A Pew Research survey of parents and their children found around 4 in 5 teenagers share their parent's religious views. And a similar number agree with their parents' politics.

The similar rates in transmitting faith and politics come despite parents being twice as likely to say passing down their faith (35%) is at least very important compared to passing down their political beliefs (16%).

In addition, some religious groups placed a higher emphasis than others on their children carrying on their faith perspective. Among white evangelical Protestant parents, 70% said it was extremely or very important their children hold religious beliefs similar to their own. But 8% of religiously unaffiliated parents said the same.

Despite the enthusiasm gap, parents in most groups had the same success rate in passing down both their religious and political beliefs.

Among Republican parents or those who lean in that direction, more than 8 in 10 (81%) had teens who identified similarly. Almost 9 in 10 teenagers who had Democratic or Democrat-leaning parents (89%) shared those beliefs.

Within religious groups, 82% of Protestant parents, 81% of Catholic parents, and 86% of religiously unaffiliated parents have teenagers who share their religious views. Specifically among evangelical parents, 80% have teenagers who identify as evangelical, 7% as another Protestant tradition, 1% Catholic, and 12% unaffiliated.

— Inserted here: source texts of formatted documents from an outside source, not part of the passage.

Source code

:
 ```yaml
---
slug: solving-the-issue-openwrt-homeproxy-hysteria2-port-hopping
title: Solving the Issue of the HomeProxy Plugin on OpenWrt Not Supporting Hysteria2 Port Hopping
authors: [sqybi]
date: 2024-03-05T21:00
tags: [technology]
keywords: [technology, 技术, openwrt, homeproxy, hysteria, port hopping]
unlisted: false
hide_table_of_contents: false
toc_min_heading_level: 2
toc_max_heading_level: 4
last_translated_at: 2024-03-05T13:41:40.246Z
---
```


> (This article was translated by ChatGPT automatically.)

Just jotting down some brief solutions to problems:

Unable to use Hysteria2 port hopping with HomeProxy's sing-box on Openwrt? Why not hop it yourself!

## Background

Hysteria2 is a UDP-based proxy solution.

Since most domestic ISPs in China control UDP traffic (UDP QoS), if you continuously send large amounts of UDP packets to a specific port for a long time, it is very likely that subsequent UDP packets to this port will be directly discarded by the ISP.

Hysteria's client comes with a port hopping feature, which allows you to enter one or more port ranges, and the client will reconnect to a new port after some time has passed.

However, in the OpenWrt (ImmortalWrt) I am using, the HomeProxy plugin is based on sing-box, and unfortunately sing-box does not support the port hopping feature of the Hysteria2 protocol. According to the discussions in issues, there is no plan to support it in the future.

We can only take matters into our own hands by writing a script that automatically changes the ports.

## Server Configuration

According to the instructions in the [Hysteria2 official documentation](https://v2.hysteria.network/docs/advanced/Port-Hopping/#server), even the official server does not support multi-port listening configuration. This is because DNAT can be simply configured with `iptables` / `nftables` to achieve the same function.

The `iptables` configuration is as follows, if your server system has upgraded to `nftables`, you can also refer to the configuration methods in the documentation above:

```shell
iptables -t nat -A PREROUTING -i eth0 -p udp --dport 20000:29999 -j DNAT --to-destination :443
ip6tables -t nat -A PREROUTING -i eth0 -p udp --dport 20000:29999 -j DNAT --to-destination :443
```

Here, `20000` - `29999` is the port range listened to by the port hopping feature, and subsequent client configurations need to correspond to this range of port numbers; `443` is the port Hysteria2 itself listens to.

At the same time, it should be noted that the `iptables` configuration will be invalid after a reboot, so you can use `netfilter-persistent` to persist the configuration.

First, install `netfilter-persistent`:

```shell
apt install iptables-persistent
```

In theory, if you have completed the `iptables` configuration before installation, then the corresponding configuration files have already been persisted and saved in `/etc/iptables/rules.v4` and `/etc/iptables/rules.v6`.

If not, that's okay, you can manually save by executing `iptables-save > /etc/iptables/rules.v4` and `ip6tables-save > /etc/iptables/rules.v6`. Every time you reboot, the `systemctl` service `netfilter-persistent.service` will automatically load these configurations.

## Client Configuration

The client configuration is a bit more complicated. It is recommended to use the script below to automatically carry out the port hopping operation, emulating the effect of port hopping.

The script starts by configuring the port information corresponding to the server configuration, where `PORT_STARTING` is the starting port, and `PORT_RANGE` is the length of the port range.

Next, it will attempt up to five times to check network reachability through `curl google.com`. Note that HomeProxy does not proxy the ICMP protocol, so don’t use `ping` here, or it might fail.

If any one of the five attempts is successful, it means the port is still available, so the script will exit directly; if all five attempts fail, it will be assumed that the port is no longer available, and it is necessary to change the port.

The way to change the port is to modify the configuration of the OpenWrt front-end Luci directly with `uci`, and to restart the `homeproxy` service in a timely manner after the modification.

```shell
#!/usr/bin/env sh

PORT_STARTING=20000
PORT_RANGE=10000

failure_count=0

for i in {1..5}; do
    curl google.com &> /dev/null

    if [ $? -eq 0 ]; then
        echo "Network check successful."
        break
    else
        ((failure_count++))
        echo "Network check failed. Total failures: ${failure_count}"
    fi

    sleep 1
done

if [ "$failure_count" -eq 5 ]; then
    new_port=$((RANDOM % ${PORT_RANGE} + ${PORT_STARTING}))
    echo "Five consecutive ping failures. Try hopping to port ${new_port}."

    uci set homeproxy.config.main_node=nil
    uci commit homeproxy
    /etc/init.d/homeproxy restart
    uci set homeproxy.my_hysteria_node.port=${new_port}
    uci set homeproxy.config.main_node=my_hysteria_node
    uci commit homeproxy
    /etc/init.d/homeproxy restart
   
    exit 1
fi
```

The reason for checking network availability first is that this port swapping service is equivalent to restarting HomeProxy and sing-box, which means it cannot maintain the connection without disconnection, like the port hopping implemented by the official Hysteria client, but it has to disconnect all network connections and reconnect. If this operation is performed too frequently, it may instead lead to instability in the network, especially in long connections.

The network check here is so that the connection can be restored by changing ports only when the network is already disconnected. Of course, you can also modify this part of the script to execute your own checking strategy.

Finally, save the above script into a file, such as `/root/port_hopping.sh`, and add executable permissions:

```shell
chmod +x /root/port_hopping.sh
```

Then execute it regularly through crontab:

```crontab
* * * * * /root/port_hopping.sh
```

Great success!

The Pew Research report states "even though evangelical Protestants place much higher importance on passing their religion to their children than religiously unaffiliated parents do, the two groups are about equally successful at actually doing so, at least through about age 17."

Faith among young adults

A Lifeway Research study on passing down faith also found the church dropout rate among churchgoing teens rapidly increased starting at age 17. Among those who regularly attended church for at least one year as a teenager, 69% were still going at age 17. That dropped to 58% at 18 and 40% at 19. Once they reach their 20s, around 1 in 3 say they were attending regularly.

Pew Research also did a study of the religious perspectives of adults compared to their parents' views. Most of those who were raised in a single religion--either by two parents of the same faith or a single parent--kept the same faith.

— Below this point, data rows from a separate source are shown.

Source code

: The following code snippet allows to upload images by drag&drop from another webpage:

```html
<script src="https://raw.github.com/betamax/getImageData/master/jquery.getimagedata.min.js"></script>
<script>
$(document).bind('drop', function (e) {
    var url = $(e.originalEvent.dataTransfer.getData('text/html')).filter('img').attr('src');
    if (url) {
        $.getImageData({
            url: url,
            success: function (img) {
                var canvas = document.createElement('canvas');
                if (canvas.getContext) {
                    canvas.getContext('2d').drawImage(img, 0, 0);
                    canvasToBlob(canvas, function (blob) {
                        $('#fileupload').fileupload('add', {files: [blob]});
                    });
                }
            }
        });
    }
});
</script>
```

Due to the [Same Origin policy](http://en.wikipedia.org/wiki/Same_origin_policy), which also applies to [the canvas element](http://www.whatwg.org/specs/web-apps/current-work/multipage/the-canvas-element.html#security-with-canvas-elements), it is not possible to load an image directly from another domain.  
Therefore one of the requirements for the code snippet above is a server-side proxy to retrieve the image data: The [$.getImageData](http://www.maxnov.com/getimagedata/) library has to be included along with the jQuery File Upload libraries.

Almost 4 in 5 raised Protestant were still Protestant (79%). Around 3 in 5 Catholics (62%) and religiously unaffiliated (62%) kept the religious views in which they were raised.

The results were much more mixed for interfaith households. More than half (56%) of those raised with one Protestant parent and one unaffiliated were Protestant, while 34% were unaffiliated. Those with a Catholic parent and an unaffiliated one were more split between being unaffiliated themselves (42%), embracing the Catholic faith (32%), or becoming Protestant (20%). Those raised in a household with one Protestant and one Catholic parent were most likely to be Protestant (38%), followed by Catholic (29%) and unaffiliated (26%).